A new report says Amtrak officials did not give “adequate consideration” to a federal law requiring the rail service to inform Congress before pushing out its long-serving inspector general two years ago.
The conclusion by the Department of Transportation’s inspector general was noted in a letter to three Republican lawmakers who requested an inquiry into the 2009 removal of Amtrak Inspector General Fred Weiderhold.
DOT Inspector General Calvin L. Scovell III reviewed nearly 7,000 pages of correspondence and interviewed Amtrak staff, according to the report, first reported by the Washington Times.
“Amtrak does not appear to have given adequate consideration to Congress’ role with respect to inspectors general,” Scovell wrote. “Although the Amtrak board was aware of congressional interest and considered consulting Congress prior to its decision, it elected not to and treated the decision to replace its inspector general in the same manner as any other Amtrak senior executive.”
Amtrak spokesman Steven Kulm said the DOT’s letter “speaks for itself,” but he declined further comment. It was unclear whether Amtrak would face repercussions from the action.

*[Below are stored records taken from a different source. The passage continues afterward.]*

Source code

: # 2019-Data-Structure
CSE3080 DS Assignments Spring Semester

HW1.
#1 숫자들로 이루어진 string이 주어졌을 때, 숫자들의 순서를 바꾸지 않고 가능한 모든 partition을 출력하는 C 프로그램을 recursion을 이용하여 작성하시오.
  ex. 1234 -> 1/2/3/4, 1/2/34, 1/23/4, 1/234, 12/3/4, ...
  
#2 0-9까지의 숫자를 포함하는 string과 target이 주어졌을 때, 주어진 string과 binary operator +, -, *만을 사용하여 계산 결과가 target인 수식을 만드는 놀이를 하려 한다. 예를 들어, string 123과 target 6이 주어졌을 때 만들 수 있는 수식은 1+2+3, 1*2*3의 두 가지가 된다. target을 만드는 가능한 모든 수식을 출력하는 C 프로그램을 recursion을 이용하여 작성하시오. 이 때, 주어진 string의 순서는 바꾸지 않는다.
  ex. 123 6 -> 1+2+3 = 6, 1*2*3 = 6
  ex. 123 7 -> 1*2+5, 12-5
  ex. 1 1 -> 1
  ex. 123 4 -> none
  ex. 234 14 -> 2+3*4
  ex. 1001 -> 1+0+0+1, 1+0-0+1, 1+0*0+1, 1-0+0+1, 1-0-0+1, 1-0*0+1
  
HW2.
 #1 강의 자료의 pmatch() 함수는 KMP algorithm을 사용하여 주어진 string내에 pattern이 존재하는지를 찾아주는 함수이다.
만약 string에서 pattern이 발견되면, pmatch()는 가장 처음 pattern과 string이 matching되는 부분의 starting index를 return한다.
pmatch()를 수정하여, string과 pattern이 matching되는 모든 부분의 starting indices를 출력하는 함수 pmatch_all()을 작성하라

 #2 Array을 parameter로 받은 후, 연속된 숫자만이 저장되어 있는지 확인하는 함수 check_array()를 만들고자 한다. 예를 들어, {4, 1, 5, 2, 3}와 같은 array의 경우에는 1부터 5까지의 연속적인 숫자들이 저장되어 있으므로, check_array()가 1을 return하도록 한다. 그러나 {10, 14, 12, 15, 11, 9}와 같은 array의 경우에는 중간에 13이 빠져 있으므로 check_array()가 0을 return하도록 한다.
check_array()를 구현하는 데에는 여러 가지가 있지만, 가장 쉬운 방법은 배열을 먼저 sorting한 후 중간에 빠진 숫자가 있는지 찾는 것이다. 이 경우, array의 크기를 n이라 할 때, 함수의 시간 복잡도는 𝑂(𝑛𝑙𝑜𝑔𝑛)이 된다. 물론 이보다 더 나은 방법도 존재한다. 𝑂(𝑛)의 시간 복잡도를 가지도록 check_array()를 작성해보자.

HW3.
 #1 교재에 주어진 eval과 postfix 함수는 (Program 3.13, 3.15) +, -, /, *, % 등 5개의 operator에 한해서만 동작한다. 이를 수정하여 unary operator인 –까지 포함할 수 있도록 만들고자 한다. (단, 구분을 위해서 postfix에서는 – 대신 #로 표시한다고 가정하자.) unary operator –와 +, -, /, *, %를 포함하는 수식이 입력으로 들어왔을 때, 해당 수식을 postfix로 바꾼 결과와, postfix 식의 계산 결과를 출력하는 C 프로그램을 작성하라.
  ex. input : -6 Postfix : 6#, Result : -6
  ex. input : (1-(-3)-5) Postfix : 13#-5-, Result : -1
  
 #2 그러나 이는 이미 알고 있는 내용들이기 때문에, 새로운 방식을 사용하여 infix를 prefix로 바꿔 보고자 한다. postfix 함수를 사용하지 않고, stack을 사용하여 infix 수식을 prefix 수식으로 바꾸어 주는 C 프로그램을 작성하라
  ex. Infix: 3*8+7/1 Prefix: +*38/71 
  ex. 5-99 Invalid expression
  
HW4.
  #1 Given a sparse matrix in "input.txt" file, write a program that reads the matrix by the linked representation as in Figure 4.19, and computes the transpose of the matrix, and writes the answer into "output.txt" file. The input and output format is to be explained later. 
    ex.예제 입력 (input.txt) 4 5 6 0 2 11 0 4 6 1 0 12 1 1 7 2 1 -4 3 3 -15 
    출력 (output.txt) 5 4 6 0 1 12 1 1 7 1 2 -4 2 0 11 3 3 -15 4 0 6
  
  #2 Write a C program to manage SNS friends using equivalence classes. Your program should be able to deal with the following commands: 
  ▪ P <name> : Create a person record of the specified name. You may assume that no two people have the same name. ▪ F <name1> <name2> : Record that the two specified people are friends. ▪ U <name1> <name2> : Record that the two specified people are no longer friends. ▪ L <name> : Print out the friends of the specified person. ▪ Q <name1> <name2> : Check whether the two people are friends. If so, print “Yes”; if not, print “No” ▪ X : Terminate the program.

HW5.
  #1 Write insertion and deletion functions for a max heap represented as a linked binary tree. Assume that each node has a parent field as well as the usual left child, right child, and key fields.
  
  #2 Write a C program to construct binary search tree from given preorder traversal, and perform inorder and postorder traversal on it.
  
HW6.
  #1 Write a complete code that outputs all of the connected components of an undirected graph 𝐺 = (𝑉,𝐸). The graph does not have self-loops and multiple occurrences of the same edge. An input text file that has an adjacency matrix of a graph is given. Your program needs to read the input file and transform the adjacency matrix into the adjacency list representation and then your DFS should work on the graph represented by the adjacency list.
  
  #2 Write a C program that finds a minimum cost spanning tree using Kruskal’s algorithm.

According to Federal Eye’s Ed O’Keefe, Weiderhold unexpectedly retired in July 2009 after alleging that the rail agency's executives botched his internal investigations. The retirement came amid several unrelated incidents involving potential interference with federal watchdog investigations and after President Obama fired Gerald Walpin, the inspector general for the government's community service agency.
Scovell’s report follows an inquiry released last year by Republican Sen. Charles E. Grassley (Iowa) and Rep. Darrell Issa (Calif.) that accused Amtrak of violating federal rules in Weiderhold’s firing. They said he was targeted because he had exposed waste and fraud.